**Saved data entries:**
────────
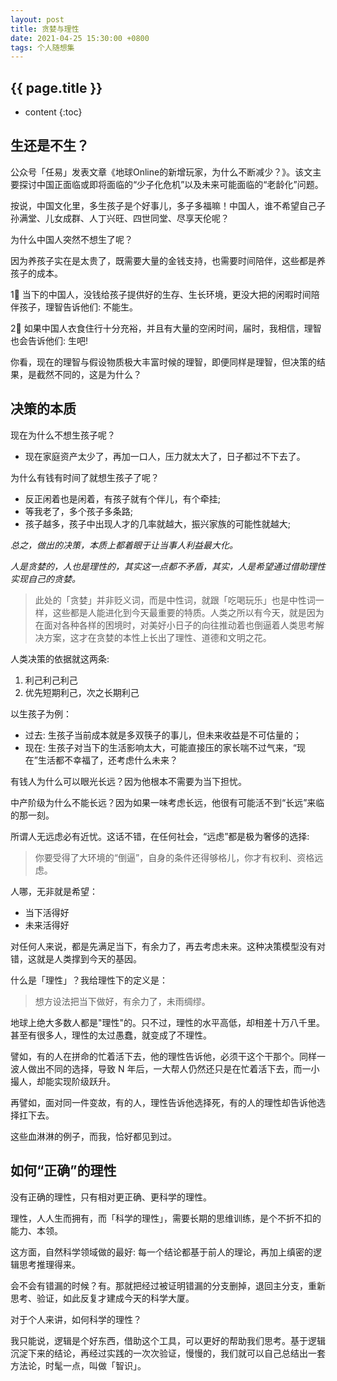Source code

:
 ```yaml
---
layout: post
title: 贪婪与理性
date: 2021-04-25 15:30:00 +0800
tags: 个人随想集
--- 
```


<h2>{{ page.title }}</h2>

* content
{:toc}

## 生还是不生？

公众号「任易」发表文章《地球Online的新增玩家，为什么不断减少？》。该文主要探讨中国正面临或即将面临的“少子化危机”以及未来可能面临的“老龄化”问题。

按说，中国文化里，多生孩子是个好事儿，多子多福嘛！中国人，谁不希望自己子孙满堂、儿女成群、人丁兴旺、四世同堂、尽享天伦呢？

为什么中国人突然不想生了呢？

因为养孩子实在是太贵了，既需要大量的金钱支持，也需要时间陪伴，这些都是养孩子的成本。

1⃣️ 当下的中国人，没钱给孩子提供好的生存、生长环境，更没大把的闲暇时间陪伴孩子，理智告诉他们: 不能生。

2⃣️ 如果中国人衣食住行十分充裕，并且有大量的空闲时间，届时，我相信，理智也会告诉他们: 生吧!

你看，现在的理智与假设物质极大丰富时候的理智，即便同样是理智，但决策的结果，是截然不同的，这是为什么？

## 决策的本质

现在为什么不想生孩子呢？
- 现在家庭资产太少了，再加一口人，压力就太大了，日子都过不下去了。

为什么有钱有时间了就想生孩子了呢？
- 反正闲着也是闲着，有孩子就有个伴儿，有个牵挂; 
- 等我老了，多个孩子多条路;
- 孩子越多，孩子中出现人才的几率就越大，振兴家族的可能性就越大;

*总之，做出的决策，本质上都着眼于让当事人利益最大化。*

*人是贪婪的，人也是理性的，其实这一点都不矛盾，其实，人是希望通过借助理性实现自己的贪婪。*

> 此处的「贪婪」并非贬义词，而是中性词，就跟「吃喝玩乐」也是中性词一样，这些都是人能进化到今天最重要的特质。人类之所以有今天，就是因为在面对各种各样的困境时，对美好小日子的向往推动着也倒逼着人类思考解决方案，这才在贪婪的本性上长出了理性、道德和文明之花。

人类决策的依据就这两条:
1. 利己利己利己
2. 优先短期利己，次之长期利己

以生孩子为例：
- 过去: 生孩子当前成本就是多双筷子的事儿，但未来收益是不可估量的；
- 现在: 生孩子对当下的生活影响太大，可能直接压的家长喘不过气来，“现在”生活都不幸福了，还考虑什么未来？

有钱人为什么可以眼光长远？因为他根本不需要为当下担忧。

中产阶级为什么不能长远？因为如果一味考虑长远，他很有可能活不到“长远”来临的那一刻。

所谓人无远虑必有近忧。这话不错，在任何社会，“远虑”都是极为奢侈的选择: 

> 你要受得了大环境的“倒逼”，自身的条件还得够格儿，你才有权利、资格远虑。

人哪，无非就是希望：
- 当下活得好
- 未来活得好

对任何人来说，都是先满足当下，有余力了，再去考虑未来。这种决策模型没有对错，这就是人类撑到今天的基因。

什么是「理性」？我给理性下的定义是：
> 想方设法把当下做好，有余力了，未雨绸缪。

地球上绝大多数人都是"理性"的。只不过，理性的水平高低，却相差十万八千里。甚至有很多人，理性的太过愚蠢，就变成了不理性。

譬如，有的人在拼命的忙着活下去，他的理性告诉他，必须干这个干那个。同样一波人做出不同的选择，导致 N 年后，一大帮人仍然还只是在忙着活下去，而一小撮人，却能实现阶级跃升。

再譬如，面对同一件变故，有的人，理性告诉他选择死，有的人的理性却告诉他选择扛下去。

这些血淋淋的例子，而我，恰好都见到过。

## 如何“正确”的理性

没有正确的理性，只有相对更正确、更科学的理性。

理性，人人生而拥有，而「科学的理性」，需要长期的思维训练，是个不折不扣的能力、本领。

这方面，自然科学领域做的最好: 每一个结论都基于前人的理论，再加上缜密的逻辑思考推理得来。

会不会有错漏的时候？有。那就把经过被证明错漏的分支删掉，退回主分支，重新思考、验证，如此反复才建成今天的科学大厦。

对于个人来讲，如何科学的理性？

我只能说，逻辑是个好东西，借助这个工具，可以更好的帮助我们思考。基于逻辑沉淀下来的结论，再经过实践的一次次验证，慢慢的，我们就可以自己总结出一套方法论，时髦一点，叫做「智识」。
────────
**Brief:** Verbatim transcription needed, from the opening line of the entries above through the line containing "对于个人来讲，如何科学的理性？"; pictures do not belong in it.

**Task result:**
Source code

:
 ```yaml
---
layout: post
title: 贪婪与理性
date: 2021-04-25 15:30:00 +0800
tags: 个人随想集
--- 
```


<h2>{{ page.title }}</h2>

* content
{:toc}

## 生还是不生？

公众号「任易」发表文章《地球Online的新增玩家，为什么不断减少？》。该文主要探讨中国正面临或即将面临的“少子化危机”以及未来可能面临的“老龄化”问题。

按说，中国文化里，多生孩子是个好事儿，多子多福嘛！中国人，谁不希望自己子孙满堂、儿女成群、人丁兴旺、四世同堂、尽享天伦呢？

为什么中国人突然不想生了呢？

因为养孩子实在是太贵了，既需要大量的金钱支持，也需要时间陪伴，这些都是养孩子的成本。

1⃣️ 当下的中国人，没钱给孩子提供好的生存、生长环境，更没大把的闲暇时间陪伴孩子，理智告诉他们: 不能生。

2⃣️ 如果中国人衣食住行十分充裕，并且有大量的空闲时间，届时，我相信，理智也会告诉他们: 生吧!

你看，现在的理智与假设物质极大丰富时候的理智，即便同样是理智，但决策的结果，是截然不同的，这是为什么？

## 决策的本质

现在为什么不想生孩子呢？
- 现在家庭资产太少了，再加一口人，压力就太大了，日子都过不下去了。

为什么有钱有时间了就想生孩子了呢？
- 反正闲着也是闲着，有孩子就有个伴儿，有个牵挂; 
- 等我老了，多个孩子多条路;
- 孩子越多，孩子中出现人才的几率就越大，振兴家族的可能性就越大;

*总之，做出的决策，本质上都着眼于让当事人利益最大化。*

*人是贪婪的，人也是理性的，其实这一点都不矛盾，其实，人是希望通过借助理性实现自己的贪婪。*

> 此处的「贪婪」并非贬义词，而是中性词，就跟「吃喝玩乐」也是中性词一样，这些都是人能进化到今天最重要的特质。人类之所以有今天，就是因为在面对各种各样的困境时，对美好小日子的向往推动着也倒逼着人类思考解决方案，这才在贪婪的本性上长出了理性、道德和文明之花。

人类决策的依据就这两条:
1. 利己利己利己
2. 优先短期利己，次之长期利己

以生孩子为例：
- 过去: 生孩子当前成本就是多双筷子的事儿，但未来收益是不可估量的；
- 现在: 生孩子对当下的生活影响太大，可能直接压的家长喘不过气来，“现在”生活都不幸福了，还考虑什么未来？

有钱人为什么可以眼光长远？因为他根本不需要为当下担忧。

中产阶级为什么不能长远？因为如果一味考虑长远，他很有可能活不到“长远”来临的那一刻。

所谓人无远虑必有近忧。这话不错，在任何社会，“远虑”都是极为奢侈的选择: 

> 你要受得了大环境的“倒逼”，自身的条件还得够格儿，你才有权利、资格远虑。

人哪，无非就是希望：
- 当下活得好
- 未来活得好

对任何人来说，都是先满足当下，有余力了，再去考虑未来。这种决策模型没有对错，这就是人类撑到今天的基因。

什么是「理性」？我给理性下的定义是：
> 想方设法把当下做好，有余力了，未雨绸缪。

地球上绝大多数人都是"理性"的。只不过，理性的水平高低，却相差十万八千里。甚至有很多人，理性的太过愚蠢，就变成了不理性。

譬如，有的人在拼命的忙着活下去，他的理性告诉他，必须干这个干那个。同样一波人做出不同的选择，导致 N 年后，一大帮人仍然还只是在忙着活下去，而一小撮人，却能实现阶级跃升。

再譬如，面对同一件变故，有的人，理性告诉他选择死，有的人的理性却告诉他选择扛下去。

这些血淋淋的例子，而我，恰好都见到过。

## 如何“正确”的理性

没有正确的理性，只有相对更正确、更科学的理性。

理性，人人生而拥有，而「科学的理性」，需要长期的思维训练，是个不折不扣的能力、本领。

这方面，自然科学领域做的最好: 每一个结论都基于前人的理论，再加上缜密的逻辑思考推理得来。

会不会有错漏的时候？有。那就把经过被证明错漏的分支删掉，退回主分支，重新思考、验证，如此反复才建成今天的科学大厦。

对于个人来讲，如何科学的理性？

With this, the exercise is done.